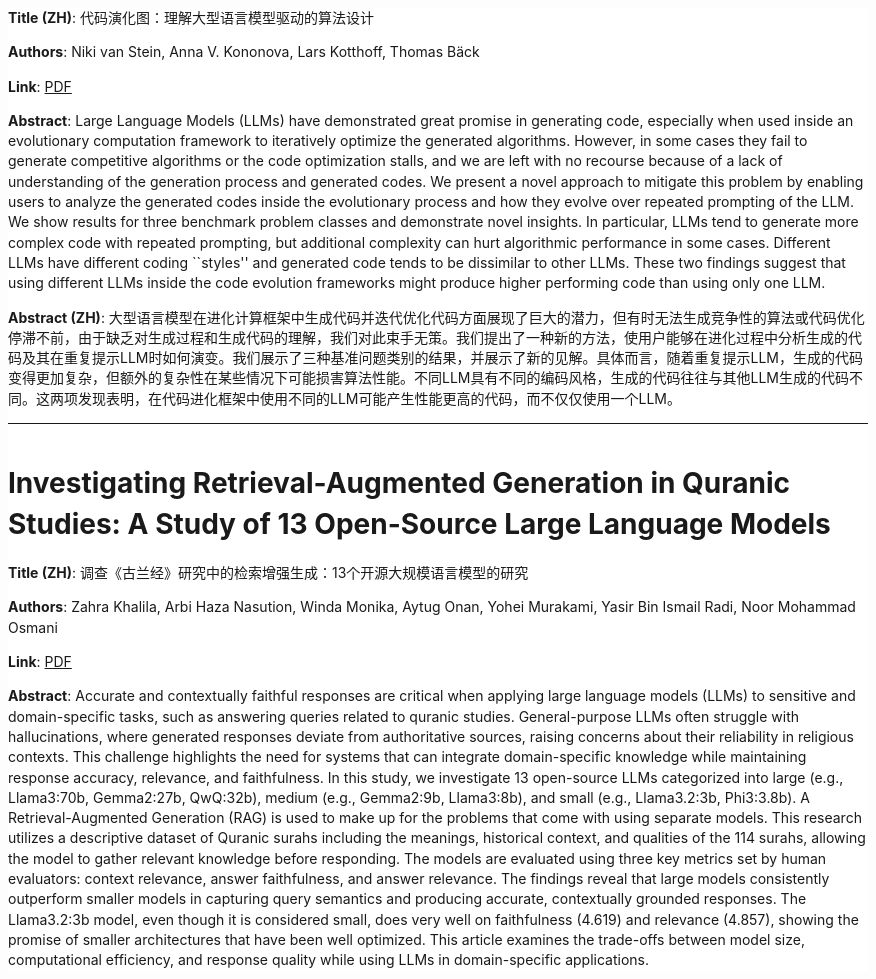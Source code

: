 **Title (ZH)**: 代码演化图：理解大型语言模型驱动的算法设计 

**Authors**: Niki van Stein, Anna V. Kononova, Lars Kotthoff, Thomas Bäck  

**Link**: [PDF](https://arxiv.org/pdf/2503.16668)  

**Abstract**: Large Language Models (LLMs) have demonstrated great promise in generating code, especially when used inside an evolutionary computation framework to iteratively optimize the generated algorithms. However, in some cases they fail to generate competitive algorithms or the code optimization stalls, and we are left with no recourse because of a lack of understanding of the generation process and generated codes. We present a novel approach to mitigate this problem by enabling users to analyze the generated codes inside the evolutionary process and how they evolve over repeated prompting of the LLM. We show results for three benchmark problem classes and demonstrate novel insights. In particular, LLMs tend to generate more complex code with repeated prompting, but additional complexity can hurt algorithmic performance in some cases. Different LLMs have different coding ``styles'' and generated code tends to be dissimilar to other LLMs. These two findings suggest that using different LLMs inside the code evolution frameworks might produce higher performing code than using only one LLM. 

**Abstract (ZH)**: 大型语言模型在进化计算框架中生成代码并迭代优化代码方面展现了巨大的潜力，但有时无法生成竞争性的算法或代码优化停滞不前，由于缺乏对生成过程和生成代码的理解，我们对此束手无策。我们提出了一种新的方法，使用户能够在进化过程中分析生成的代码及其在重复提示LLM时如何演变。我们展示了三种基准问题类别的结果，并展示了新的见解。具体而言，随着重复提示LLM，生成的代码变得更加复杂，但额外的复杂性在某些情况下可能损害算法性能。不同LLM具有不同的编码风格，生成的代码往往与其他LLM生成的代码不同。这两项发现表明，在代码进化框架中使用不同的LLM可能产生性能更高的代码，而不仅仅使用一个LLM。 

---
# Investigating Retrieval-Augmented Generation in Quranic Studies: A Study of 13 Open-Source Large Language Models 

**Title (ZH)**: 调查《古兰经》研究中的检索增强生成：13个开源大规模语言模型的研究 

**Authors**: Zahra Khalila, Arbi Haza Nasution, Winda Monika, Aytug Onan, Yohei Murakami, Yasir Bin Ismail Radi, Noor Mohammad Osmani  

**Link**: [PDF](https://arxiv.org/pdf/2503.16581)  

**Abstract**: Accurate and contextually faithful responses are critical when applying large language models (LLMs) to sensitive and domain-specific tasks, such as answering queries related to quranic studies. General-purpose LLMs often struggle with hallucinations, where generated responses deviate from authoritative sources, raising concerns about their reliability in religious contexts. This challenge highlights the need for systems that can integrate domain-specific knowledge while maintaining response accuracy, relevance, and faithfulness. In this study, we investigate 13 open-source LLMs categorized into large (e.g., Llama3:70b, Gemma2:27b, QwQ:32b), medium (e.g., Gemma2:9b, Llama3:8b), and small (e.g., Llama3.2:3b, Phi3:3.8b). A Retrieval-Augmented Generation (RAG) is used to make up for the problems that come with using separate models. This research utilizes a descriptive dataset of Quranic surahs including the meanings, historical context, and qualities of the 114 surahs, allowing the model to gather relevant knowledge before responding. The models are evaluated using three key metrics set by human evaluators: context relevance, answer faithfulness, and answer relevance. The findings reveal that large models consistently outperform smaller models in capturing query semantics and producing accurate, contextually grounded responses. The Llama3.2:3b model, even though it is considered small, does very well on faithfulness (4.619) and relevance (4.857), showing the promise of smaller architectures that have been well optimized. This article examines the trade-offs between model size, computational efficiency, and response quality while using LLMs in domain-specific applications.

• • • •

To do:
Find and copy each line above holding "Authors".

Response for this exercise:
**Authors**: Niki van Stein, Anna V. Kononova, Lars Kotthoff, Thomas Bäck  
**Authors**: Zahra Khalila, Arbi Haza Nasution, Winda Monika, Aytug Onan, Yohei Murakami, Yasir Bin Ismail Radi, Noor Mohammad Osmani  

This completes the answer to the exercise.